Le cri de détresse à quelques jours de la Fête de la musique. « Si les pouvoirs publics ne répondent pas présents, ce sera la défaite de la musique », alerte Jean-Noël Tronc, directeur général de la Société des auteurs, compositeurs et éditeurs de musique (
Sacem). Les pertes de chiffre d’affaires de la filière musicale dans son ensemble en raison de la pandémie de coronavirus sont ainsi « estimées à 43 % du prévisionnel de l’année 2020, soit 4,5 milliards d’euros », selon les données rendues publiques par l’association
Tous pour la musique (TPLM), d’après une étude du cabinet d’audit EY.

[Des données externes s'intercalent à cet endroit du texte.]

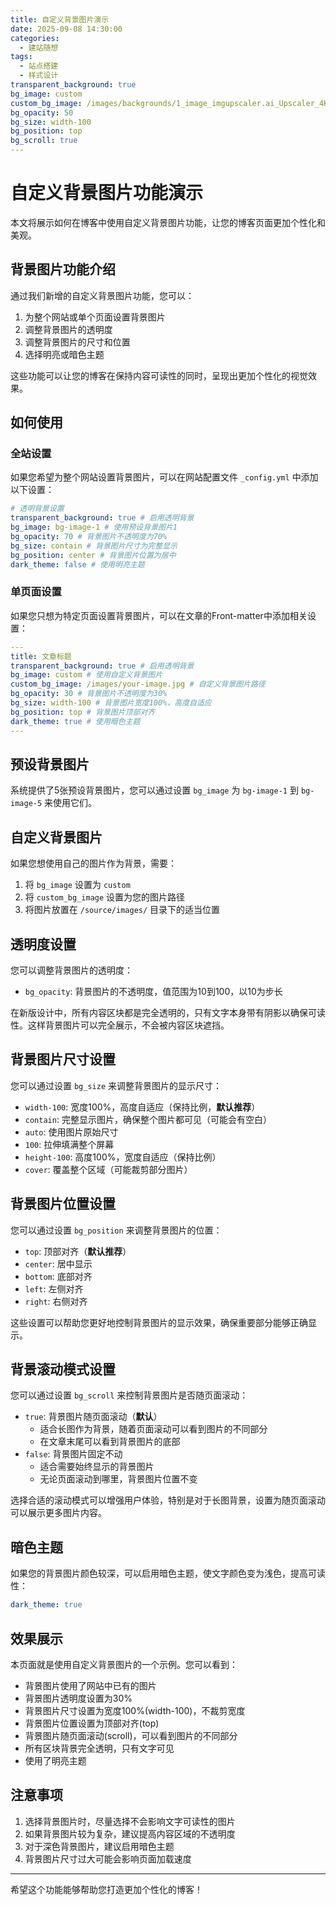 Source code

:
 ```yaml
---
title: 自定义背景图片演示
date: 2025-09-08 14:30:00
categories:
  - 建站随想
tags:
  - 站点搭建
  - 样式设计
transparent_background: true
bg_image: custom
custom_bg_image: /images/backgrounds/1_image_imgupscaler.ai_Upscaler_4K.png
bg_opacity: 50
bg_size: width-100
bg_position: top
bg_scroll: true
---
```


# 自定义背景图片功能演示

本文将展示如何在博客中使用自定义背景图片功能，让您的博客页面更加个性化和美观。

## 背景图片功能介绍

通过我们新增的自定义背景图片功能，您可以：

1. 为整个网站或单个页面设置背景图片
2. 调整背景图片的透明度
3. 调整背景图片的尺寸和位置
4. 选择明亮或暗色主题

这些功能可以让您的博客在保持内容可读性的同时，呈现出更加个性化的视觉效果。

## 如何使用

### 全站设置

如果您希望为整个网站设置背景图片，可以在网站配置文件 `_config.yml` 中添加以下设置：

```yaml
# 透明背景设置
transparent_background: true # 启用透明背景
bg_image: bg-image-1 # 使用预设背景图片1
bg_opacity: 70 # 背景图片不透明度为70%
bg_size: contain # 背景图片尺寸为完整显示
bg_position: center # 背景图片位置为居中
dark_theme: false # 使用明亮主题
```

### 单页面设置

如果您只想为特定页面设置背景图片，可以在文章的Front-matter中添加相关设置：

```yaml
---
title: 文章标题
transparent_background: true # 启用透明背景
bg_image: custom # 使用自定义背景图片
custom_bg_image: /images/your-image.jpg # 自定义背景图片路径
bg_opacity: 30 # 背景图片不透明度为30%
bg_size: width-100 # 背景图片宽度100%，高度自适应
bg_position: top # 背景图片顶部对齐
dark_theme: true # 使用暗色主题
---
```

## 预设背景图片

系统提供了5张预设背景图片，您可以通过设置 `bg_image` 为 `bg-image-1` 到 `bg-image-5` 来使用它们。

## 自定义背景图片

如果您想使用自己的图片作为背景，需要：

1. 将 `bg_image` 设置为 `custom`
2. 将 `custom_bg_image` 设置为您的图片路径
3. 将图片放置在 `/source/images/` 目录下的适当位置

## 透明度设置

您可以调整背景图片的透明度：

- `bg_opacity`: 背景图片的不透明度，值范围为10到100，以10为步长

在新版设计中，所有内容区块都是完全透明的，只有文字本身带有阴影以确保可读性。这样背景图片可以完全展示，不会被内容区块遮挡。

## 背景图片尺寸设置

您可以通过设置 `bg_size` 来调整背景图片的显示尺寸：

- `width-100`: 宽度100%，高度自适应（保持比例，**默认推荐**）
- `contain`: 完整显示图片，确保整个图片都可见（可能会有空白）
- `auto`: 使用图片原始尺寸
- `100`: 拉伸填满整个屏幕
- `height-100`: 高度100%，宽度自适应（保持比例）
- `cover`: 覆盖整个区域（可能裁剪部分图片）

## 背景图片位置设置

您可以通过设置 `bg_position` 来调整背景图片的位置：

- `top`: 顶部对齐（**默认推荐**）
- `center`: 居中显示
- `bottom`: 底部对齐
- `left`: 左侧对齐
- `right`: 右侧对齐

这些设置可以帮助您更好地控制背景图片的显示效果，确保重要部分能够正确显示。

## 背景滚动模式设置

您可以通过设置 `bg_scroll` 来控制背景图片是否随页面滚动：

- `true`: 背景图片随页面滚动（**默认**）
  - 适合长图作为背景，随着页面滚动可以看到图片的不同部分
  - 在文章末尾可以看到背景图片的底部
- `false`: 背景图片固定不动
  - 适合需要始终显示的背景图片
  - 无论页面滚动到哪里，背景图片位置不变

选择合适的滚动模式可以增强用户体验，特别是对于长图背景，设置为随页面滚动可以展示更多图片内容。

## 暗色主题

如果您的背景图片颜色较深，可以启用暗色主题，使文字颜色变为浅色，提高可读性：

```yaml
dark_theme: true
```

## 效果展示

本页面就是使用自定义背景图片的一个示例。您可以看到：

- 背景图片使用了网站中已有的图片
- 背景图片透明度设置为30%
- 背景图片尺寸设置为宽度100%(width-100)，不裁剪宽度
- 背景图片位置设置为顶部对齐(top)
- 背景图片随页面滚动(scroll)，可以看到图片的不同部分
- 所有区块背景完全透明，只有文字可见
- 使用了明亮主题

## 注意事项

1. 选择背景图片时，尽量选择不会影响文字可读性的图片
2. 如果背景图片较为复杂，建议提高内容区域的不透明度
3. 对于深色背景图片，建议启用暗色主题
4. 背景图片尺寸过大可能会影响页面加载速度

---

希望这个功能能够帮助您打造更加个性化的博客！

Les activités les plus touchées sont celles « du spectacle de musiques actuelles et de variétés, avec des pertes qui représentent 83 % de leur CA prévisionnel en 2020, soit 2,3 milliards d’euros. Avec plus de 4.300 annulations, les spectacles de musique classique et de création sont également fortement touchés », poursuit TPLM.
« C’est la première fois que la filière prend la parole de façon unie, expose Jean-Noël Tronc. Pour la filière, c’est la non-fête de la musique. Car pour une bonne partie du secteur, tout reste fermé »
« Ce n’est pas un plan de relance dont a besoin la filière mais d’un plan de reconstruction, car on parle ici de destructions de valeurs irréparables », insiste-t-il.
La Sacem « dans le rouge »
« L’arrêt du live et une industrie qui tournera au ralenti pendant toute l’année 2020 vont fortement gréver les revenus des auteurs, compositeurs et éditeurs de musique : la crise du Covid-19 va engendrer près de 250 millions de manque à gagner pour les droits d’auteur musicaux en 2020, soit 23 % du revenu prévisionnel sur l’année », peut-on encore lire dans le rapport.
Quant aux artistes interprètes, ils vont perdre plus de 46 millions de revenus, « et ce hors pertes liées à l’annulation des spectacles ».
Et la Sacem elle-même est touchée. « L’assemblée générale de la Sacem a voté une mesure exceptionnelle qui permet de plonger la société dans le rouge, détaille Jean-Noël Tronc. D’ordinaire, la règle est ne pas avoir de déficit supérieur à 5 %. Là, c’est un niveau de 15 à 20 % qui a été autorisé ».
Plus globalement, la crise aura « également un impact social avec un risque fort sur les emplois » (257.000 actuellement dans la filière musicale), « mettant en lumière les grandes fragilités des métiers de la filière musicale », insiste TPLM.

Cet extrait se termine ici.